Begitu juga dengan Hanna, dia juga merasakan bahwa persahabatan dirinya dan Vanno sangatlah dekat dibanding dengan yang lainnya. Bahkan banyak teman kelas lainnya yang mengira bahwa mereka sedang menjalin hubungan yang lebih dari seorang sahabat seperti kekasih.


Hanna dan Vanno biasa saja menanggapi pemikiran orang lain tentang mereka. Sempat memiliki pengalaman saat pertanyaan Dewa tentang hubungan mereka hingga pertemanan mereka menjadi renggang. Dan mereka tidak ingin hal itu terjadi makanya mereka tidak pernah menanggapi pemikiran teman teman sekitarnya.


Bagi mereka berdua cukup keempat sahabat mereka yang mengetahui kedekatan pertemanan mereka. Meskipun sebenarnya dalam hati mereka sedikit ada rasa suka dan sayang satu sama lain. Tapi mereka berdua berusaha memendamnya dalam hati, agar hubungan pertemanan mereka tidak pernah berakhir.


" Han, lanjutin sekolah dimana?" tanya Vanno yang sedang duduk di belakang bangku Hanna dan saat ini mereka sedang ada di dalam kelas tanpa ikut keempat sahabat mereka yang sedang makan di kantin.


Hanna mengangkat bahunya sekilas tanpa menengok ke belakang di mana Vanno sedang tiduran di atas mejanya. " Gak tau, masih bingung nyari sekolah di mana?" ucap Hanna dengan wajah tanpa menoleh ke belakang.
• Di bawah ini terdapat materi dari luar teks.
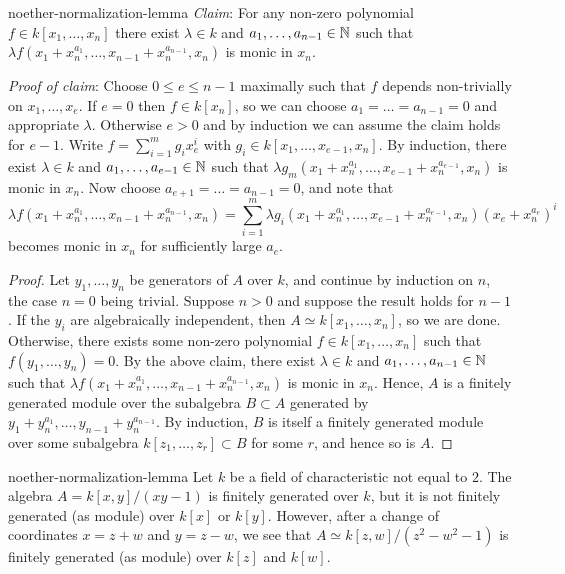 \begin{example}{noether-normalization-lemma}
    \textit{Claim}: For any non-zero polynomial $f \in k[x_1, \ldots, x_n]$ there exist $\lambda \in k$ and $a_1, \ldots, a_{n - 1} \in \mathbb{N}$ such that $\lambda f(x_1 + x_n^{a_1}, \ldots, x_{n - 1} + x_n^{a_{n - 1}}, x_n)$ is monic in $x_n$.
    
    \textit{Proof of claim}: Choose $0 \le e \le n - 1$ maximally such that $f$ depends non-trivially on $x_1, \ldots, x_e$. If $e = 0$ then $f \in k[x_n]$, so we can choose $a_1 = \ldots = a_{n - 1} = 0$ and appropriate $\lambda$. Otherwise $e > 0$ and by induction we can assume the claim holds for $e - 1$. Write $f = \sum_{i = 1}^{m} g_i x_e^i$ with $g_i \in k[x_1, \ldots, x_{e - 1}, x_n]$. By induction, there exist $\lambda \in k$ and $a_1, \ldots, a_{e - 1} \in \mathbb{N}$ such that $\lambda g_m(x_1 + x_n^{a_1}, \ldots, x_{e - 1} + x_n^{a_{e - 1}}, x_n)$ is monic in $x_n$. Now choose $a_{e + 1} = \ldots = a_{n - 1} = 0$, and note that
        \[ \lambda f(x_1 + x_n^{a_1}, \ldots, x_{n - 1} + x_n^{a_{n - 1}}, x_n) = \sum_{i = 1}^{m} \lambda g_i(x_1 + x_n^{a_1}, \ldots, x_{e - 1} + x_n^{a_{e - 1}}, x_n) (x_e + x_n^{a_e})^i \]
        becomes monic in $x_n$ for sufficiently large $a_e$.

    \begin{proof}
        Let $y_1, \ldots, y_n$ be generators of $A$ over $k$, and continue by induction on $n$, the case $n = 0$ being trivial. Suppose $n > 0$ and suppose the result holds for $n - 1$. If the $y_i$ are algebraically independent, then $A \simeq k[x_1, \ldots, x_n]$, so we are done. Otherwise, there exists some non-zero polynomial $f \in k[x_1, \ldots, x_n]$ such that $f(y_1, \ldots, y_n) = 0$. By the above claim, there exist $\lambda \in k$ and $a_1, \ldots, a_{n - 1} \in \mathbb{N}$ such that $\lambda f(x_1 + x_n^{a_1}, \ldots, x_{n - 1} + x_n^{a_{n - 1}}, x_n)$ is monic in $x_n$. Hence, $A$ is a finitely generated module over the subalgebra $B \subset A$ generated by $y_1 + y_n^{a_1}, \ldots, y_{n - 1} + y_n^{a_{n - 1}}$. By induction, $B$ is itself a finitely generated module over some subalgebra $k[z_1, \ldots, z_r] \subset B$ for some $r$, and hence so is $A$.
    \end{proof}
\end{example}

\begin{example}{noether-normalization-lemma}
    Let $k$ be a field of characteristic not equal to $2$. The algebra $A = k[x, y] / (xy - 1)$ is finitely generated over $k$, but it is not finitely generated (as module) over $k[x]$ or $k[y]$. However, after a change of coordinates $x = z + w$ and $y = z - w$, we see that $A \simeq k[z, w] / (z^2 - w^2 - 1)$ is finitely generated (as module) over $k[z]$ and $k[w]$.
\end{example}

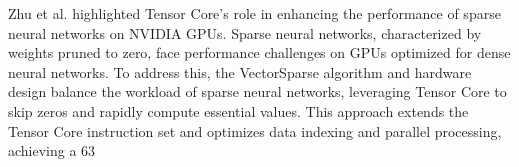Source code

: Zhu et al. highlighted Tensor Core's role in enhancing the performance of sparse neural networks on NVIDIA GPUs. Sparse neural networks, characterized by weights pruned to zero, face performance challenges on GPUs optimized for dense neural networks. To address this, the VectorSparse algorithm and hardware design balance the workload of sparse neural networks, leveraging Tensor Core to skip zeros and rapidly compute essential values. This approach extends the Tensor Core instruction set and optimizes data indexing and parallel processing, achieving a 63%
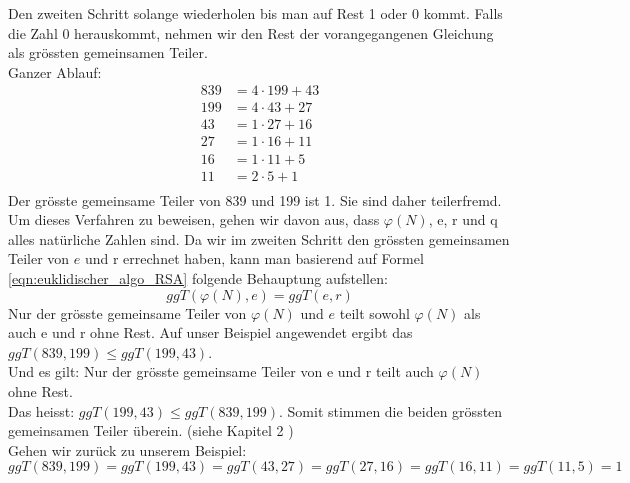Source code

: Den zweiten Schritt solange wiederholen bis man auf Rest 1 oder 0 kommt. Falls die Zahl 0 herauskommt, nehmen wir den Rest der vorangegangenen Gleichung als grössten gemeinsamen Teiler.\\
%
Ganzer Ablauf:
\begin{equation*}
  \begin{split}
    839 &= 4 \cdot 199 + 43\\
    199 &= 4 \cdot 43 + 27\\
    43 &= 1 \cdot 27 + 16\\
    27 &= 1 \cdot 16 + 11\\
    16 &= 1 \cdot 11 + 5\\
    11 &= 2 \cdot 5 + 1\\
    \label{eqn:euqulid_beweis}
  \end{split}
\end{equation*}
%
Der grösste gemeinsame Teiler von 839 und 199 ist 1. Sie sind daher teilerfremd. \\[2ex]
Um dieses Verfahren zu beweisen, gehen wir davon aus, dass $\varphi(N)$, e, r und q alles natürliche  %
Zahlen sind. Da wir im zweiten Schritt den grössten gemeinsamen Teiler von $e$ und r errechnet haben, kann man basierend auf Formel \ref{eqn:euklidischer_algo_RSA} folgende Behauptung aufstellen:
%
\begin{equation}
  ggT(\varphi(N),e) = ggT(e,r)
  \label{eqn:ggT}
\end{equation}
%
Nur der grösste gemeinsame Teiler von $\varphi(N)$ und $e$ teilt sowohl $\varphi(N)$ als auch e und r ohne Rest. Auf unser Beispiel angewendet ergibt das $ggT(839,199) \leq ggT(199,43)$.\\
Und es gilt: Nur der grösste gemeinsame Teiler von e und r teilt auch $\varphi(N)$ ohne Rest.\\
Das heisst: $ggT(199,43) \leq ggT(839,199)$.
Somit stimmen die beiden grössten gemeinsamen Teiler überein. (siehe Kapitel 2 \cite{zahlentheorie_fuer_einsteiger})\\[2ex]
Gehen wir zurück zu unserem Beispiel:
%
\begin{equation*}
 ggT(839,199) = ggT(199,43) = ggT(43,27) = ggT(27,16) = ggT(16,11) = ggT(11,5) = 1
\end{equation*}
%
Saat ini Hanna memang masih bingung mau lanjut sekolah dimana karena dia belum meminta pendapat kedua orang tuanya. Dia tidak mungkin memutuskan sendiri mau sekolah dimana, karena biaya sekolah yang menanggung kedua orang tuanya.


*


*


*


*


Hari ini adalah acara perpisahan untuk pelepasan murid murid kelas 6. Acara diadakan di salah satu gedung mewah yang ada di sebuah hotel. Karena memang seperti itu tradisi di sekolahan mereka untuk mengadakan acara perpisahan dan pelepasan anak anak kelas 6 yang akan melanjutkan di sekolah jenjang berikutnya.


Acara akan dihadiri oleh seluruh murid kelas 6, seluruh guru dan karyawan serta seluruh wali murid kelas 6. Suasana di gedung tersebut juga sangat ramai karena akan adanya beberapa penampilan tari kreasi yang dilakukan oleh adik kelas mereka di setiap kelasnya.


Seluruh orang tua dan anak anak sudah datang dan duduk di tempatnya masing masing. Anak anak duduk sendiri di bangku depan dengan dibedakan per kelasnya. Dan para orang tua duduk di belakang sesuai dengan tempat duduk yang sudah disediakan.


Saat ini Dita dan Viona sudah duduk di bangku mereka dan memberikan tempat kosong di sebelah Dita untuk diduduki oleh Hanna. Sedangkan Vanno dan yang lainnya sudah barang tentu akan duduk di belakang mereka karena itu memang sudah menjadi kebiasaan bahwa mereka akan duduk bersamaan.


" Kok Hanna belum datang ya?" tanya Dita pada kelima keempat temannya. Dia merasa cemas karena Hanna yang belum datang sedangkan acara baru saja dimulai.


" Iya ya, kenapa dia belum datang juga?" tanya Viona yang ikut mencemaskan kedatangan satu sahabat mereka.


Mereka berdua berusaha menghubungi ponsel Hanna bahkan beberapa kali memberikan pesan singkat tapi belum dibalas juga oleh Hanna.


Vanno yang duduk di belakangnya hanya diam dan cuek saja tanpa merespon pertanyaan kedua sahabat Hanna dan juga temannya. Meskipun begitu dalam hatinya dia juga merasa cemas menantikan kedatangan sahabat spesialnya tersebut.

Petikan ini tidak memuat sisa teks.